● Exercise directions: Look through the records and report how many lines include the word "scripts", with no other words.

'''

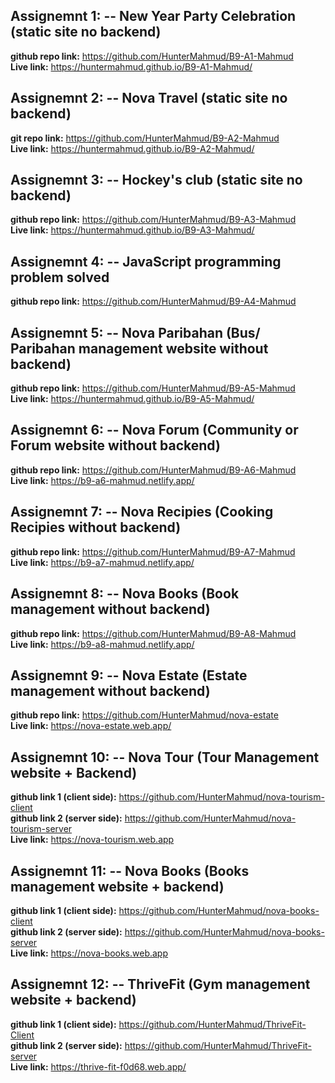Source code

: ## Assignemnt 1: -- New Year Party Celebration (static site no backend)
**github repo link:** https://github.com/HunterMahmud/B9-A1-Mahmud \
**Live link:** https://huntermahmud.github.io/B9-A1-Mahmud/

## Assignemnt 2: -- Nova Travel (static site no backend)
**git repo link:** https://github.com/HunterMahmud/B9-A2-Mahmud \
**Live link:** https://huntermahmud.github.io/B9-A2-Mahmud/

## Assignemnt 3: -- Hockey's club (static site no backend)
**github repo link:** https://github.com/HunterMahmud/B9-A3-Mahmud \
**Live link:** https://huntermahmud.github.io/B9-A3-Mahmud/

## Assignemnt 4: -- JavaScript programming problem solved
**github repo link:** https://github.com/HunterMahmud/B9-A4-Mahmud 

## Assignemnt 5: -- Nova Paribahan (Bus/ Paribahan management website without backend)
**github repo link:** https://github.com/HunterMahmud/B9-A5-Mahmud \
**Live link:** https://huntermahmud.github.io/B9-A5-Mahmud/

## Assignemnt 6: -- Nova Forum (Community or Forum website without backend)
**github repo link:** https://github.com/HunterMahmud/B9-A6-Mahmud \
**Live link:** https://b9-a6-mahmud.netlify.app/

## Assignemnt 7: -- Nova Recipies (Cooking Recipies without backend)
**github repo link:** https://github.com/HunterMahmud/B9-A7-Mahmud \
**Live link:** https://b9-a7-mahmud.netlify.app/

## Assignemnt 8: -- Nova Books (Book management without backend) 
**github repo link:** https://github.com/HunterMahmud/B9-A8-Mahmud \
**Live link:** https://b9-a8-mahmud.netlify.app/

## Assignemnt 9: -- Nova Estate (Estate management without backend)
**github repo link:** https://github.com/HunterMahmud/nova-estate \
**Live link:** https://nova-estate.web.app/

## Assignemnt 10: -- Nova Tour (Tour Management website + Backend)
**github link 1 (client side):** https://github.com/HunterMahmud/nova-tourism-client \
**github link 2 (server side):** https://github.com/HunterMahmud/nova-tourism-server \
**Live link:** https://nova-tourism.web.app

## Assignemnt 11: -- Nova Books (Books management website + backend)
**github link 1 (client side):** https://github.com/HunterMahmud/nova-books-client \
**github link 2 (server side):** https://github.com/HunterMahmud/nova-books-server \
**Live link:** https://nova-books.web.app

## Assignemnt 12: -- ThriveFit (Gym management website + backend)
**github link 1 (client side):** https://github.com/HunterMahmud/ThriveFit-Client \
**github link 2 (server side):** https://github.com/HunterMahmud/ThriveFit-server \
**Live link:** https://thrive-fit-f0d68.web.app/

'''
'''

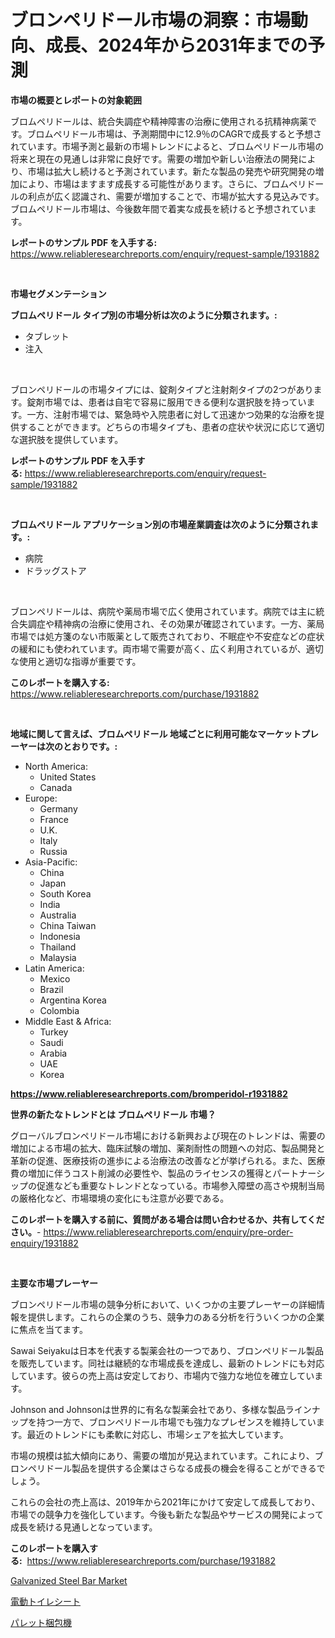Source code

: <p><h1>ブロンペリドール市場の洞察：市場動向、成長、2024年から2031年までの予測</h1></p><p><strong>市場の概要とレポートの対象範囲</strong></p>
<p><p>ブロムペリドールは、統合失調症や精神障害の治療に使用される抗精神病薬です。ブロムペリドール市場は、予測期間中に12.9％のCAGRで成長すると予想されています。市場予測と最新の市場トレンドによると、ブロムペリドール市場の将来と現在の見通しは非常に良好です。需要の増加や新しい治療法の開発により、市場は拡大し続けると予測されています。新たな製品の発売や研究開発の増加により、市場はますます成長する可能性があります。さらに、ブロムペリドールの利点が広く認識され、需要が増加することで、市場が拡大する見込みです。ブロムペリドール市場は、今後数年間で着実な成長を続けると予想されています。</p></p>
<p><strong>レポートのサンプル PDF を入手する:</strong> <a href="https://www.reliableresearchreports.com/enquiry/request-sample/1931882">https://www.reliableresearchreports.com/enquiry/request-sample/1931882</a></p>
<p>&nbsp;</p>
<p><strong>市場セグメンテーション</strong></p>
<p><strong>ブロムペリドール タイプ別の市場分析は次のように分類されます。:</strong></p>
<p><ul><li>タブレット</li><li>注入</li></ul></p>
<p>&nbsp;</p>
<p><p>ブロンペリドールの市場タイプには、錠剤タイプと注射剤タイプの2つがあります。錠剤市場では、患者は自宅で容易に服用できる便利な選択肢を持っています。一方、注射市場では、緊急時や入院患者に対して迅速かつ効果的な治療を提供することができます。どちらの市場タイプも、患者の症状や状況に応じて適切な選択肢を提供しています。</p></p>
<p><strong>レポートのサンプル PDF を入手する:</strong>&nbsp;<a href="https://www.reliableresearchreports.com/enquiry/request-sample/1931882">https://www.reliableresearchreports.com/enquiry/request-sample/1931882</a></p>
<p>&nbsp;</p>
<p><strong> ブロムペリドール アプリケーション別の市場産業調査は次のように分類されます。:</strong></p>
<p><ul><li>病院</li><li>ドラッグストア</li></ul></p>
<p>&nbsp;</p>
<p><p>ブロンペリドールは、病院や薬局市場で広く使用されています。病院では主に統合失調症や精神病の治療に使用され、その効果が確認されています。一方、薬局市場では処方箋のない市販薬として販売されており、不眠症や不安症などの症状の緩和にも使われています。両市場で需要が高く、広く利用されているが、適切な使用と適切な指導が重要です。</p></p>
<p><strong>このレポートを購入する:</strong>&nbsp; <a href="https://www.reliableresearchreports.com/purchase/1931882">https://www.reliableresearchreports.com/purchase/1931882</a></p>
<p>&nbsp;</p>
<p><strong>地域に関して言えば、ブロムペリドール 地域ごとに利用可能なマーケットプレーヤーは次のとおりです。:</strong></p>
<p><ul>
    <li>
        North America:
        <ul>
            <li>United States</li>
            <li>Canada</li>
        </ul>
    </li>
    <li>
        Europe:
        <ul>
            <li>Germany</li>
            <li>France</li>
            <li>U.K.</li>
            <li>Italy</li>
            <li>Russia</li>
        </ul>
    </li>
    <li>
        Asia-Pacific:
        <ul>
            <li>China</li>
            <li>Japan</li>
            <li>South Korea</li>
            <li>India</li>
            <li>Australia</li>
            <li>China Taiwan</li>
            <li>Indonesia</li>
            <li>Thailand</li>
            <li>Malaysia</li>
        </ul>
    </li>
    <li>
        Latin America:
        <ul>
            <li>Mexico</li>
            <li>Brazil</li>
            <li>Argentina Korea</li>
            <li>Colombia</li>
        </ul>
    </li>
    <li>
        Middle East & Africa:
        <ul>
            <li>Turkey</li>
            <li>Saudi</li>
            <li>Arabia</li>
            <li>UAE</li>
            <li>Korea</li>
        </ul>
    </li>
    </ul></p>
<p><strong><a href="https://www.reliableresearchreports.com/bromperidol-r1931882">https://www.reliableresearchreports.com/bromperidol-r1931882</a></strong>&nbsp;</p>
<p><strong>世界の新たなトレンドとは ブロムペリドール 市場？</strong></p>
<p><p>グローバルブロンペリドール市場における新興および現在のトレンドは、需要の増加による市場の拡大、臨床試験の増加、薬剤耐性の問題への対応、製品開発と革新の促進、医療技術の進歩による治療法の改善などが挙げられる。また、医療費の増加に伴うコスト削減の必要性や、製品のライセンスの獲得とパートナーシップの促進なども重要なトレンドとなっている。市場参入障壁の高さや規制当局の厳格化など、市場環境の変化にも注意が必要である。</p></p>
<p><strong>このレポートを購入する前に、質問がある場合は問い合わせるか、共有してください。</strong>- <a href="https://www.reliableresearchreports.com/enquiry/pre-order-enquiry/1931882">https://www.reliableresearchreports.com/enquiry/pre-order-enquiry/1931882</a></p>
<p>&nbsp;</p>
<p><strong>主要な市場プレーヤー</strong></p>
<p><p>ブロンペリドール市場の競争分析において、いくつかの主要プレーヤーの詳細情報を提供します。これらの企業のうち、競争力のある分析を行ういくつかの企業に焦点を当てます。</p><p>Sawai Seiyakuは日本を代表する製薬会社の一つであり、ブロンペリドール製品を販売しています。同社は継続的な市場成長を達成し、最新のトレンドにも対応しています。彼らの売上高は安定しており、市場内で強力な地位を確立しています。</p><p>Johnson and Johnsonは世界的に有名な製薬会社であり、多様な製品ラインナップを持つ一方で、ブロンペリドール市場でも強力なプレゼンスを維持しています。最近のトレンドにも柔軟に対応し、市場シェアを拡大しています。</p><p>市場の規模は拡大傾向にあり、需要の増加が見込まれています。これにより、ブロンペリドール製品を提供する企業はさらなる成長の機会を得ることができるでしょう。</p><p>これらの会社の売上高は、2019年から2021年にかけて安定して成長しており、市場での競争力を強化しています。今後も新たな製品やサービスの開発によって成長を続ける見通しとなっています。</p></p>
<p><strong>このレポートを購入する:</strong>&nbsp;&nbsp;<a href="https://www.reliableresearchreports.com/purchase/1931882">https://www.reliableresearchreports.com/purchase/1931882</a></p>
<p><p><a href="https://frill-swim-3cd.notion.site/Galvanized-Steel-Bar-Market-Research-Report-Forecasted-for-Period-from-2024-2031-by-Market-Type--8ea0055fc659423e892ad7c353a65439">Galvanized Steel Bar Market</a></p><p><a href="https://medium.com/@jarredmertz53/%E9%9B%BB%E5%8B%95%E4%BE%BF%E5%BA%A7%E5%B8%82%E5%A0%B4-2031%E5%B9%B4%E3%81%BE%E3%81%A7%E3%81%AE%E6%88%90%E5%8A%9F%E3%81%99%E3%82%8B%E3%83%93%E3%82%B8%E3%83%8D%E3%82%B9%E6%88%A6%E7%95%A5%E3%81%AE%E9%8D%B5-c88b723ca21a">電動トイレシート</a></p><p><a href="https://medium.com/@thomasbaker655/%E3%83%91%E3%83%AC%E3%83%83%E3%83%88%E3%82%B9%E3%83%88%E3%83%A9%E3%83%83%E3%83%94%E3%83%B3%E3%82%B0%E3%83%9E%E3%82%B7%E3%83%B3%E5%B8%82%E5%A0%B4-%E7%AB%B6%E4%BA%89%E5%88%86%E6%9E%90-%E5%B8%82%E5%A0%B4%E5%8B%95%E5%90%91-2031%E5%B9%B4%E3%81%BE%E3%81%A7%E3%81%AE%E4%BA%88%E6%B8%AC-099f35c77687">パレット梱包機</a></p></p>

'''
'''

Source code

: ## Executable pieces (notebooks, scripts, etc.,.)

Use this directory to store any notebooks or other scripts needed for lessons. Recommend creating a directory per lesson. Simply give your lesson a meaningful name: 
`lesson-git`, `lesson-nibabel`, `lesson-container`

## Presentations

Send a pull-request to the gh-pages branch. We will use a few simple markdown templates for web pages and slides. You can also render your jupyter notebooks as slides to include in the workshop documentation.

'''

● Reply: 2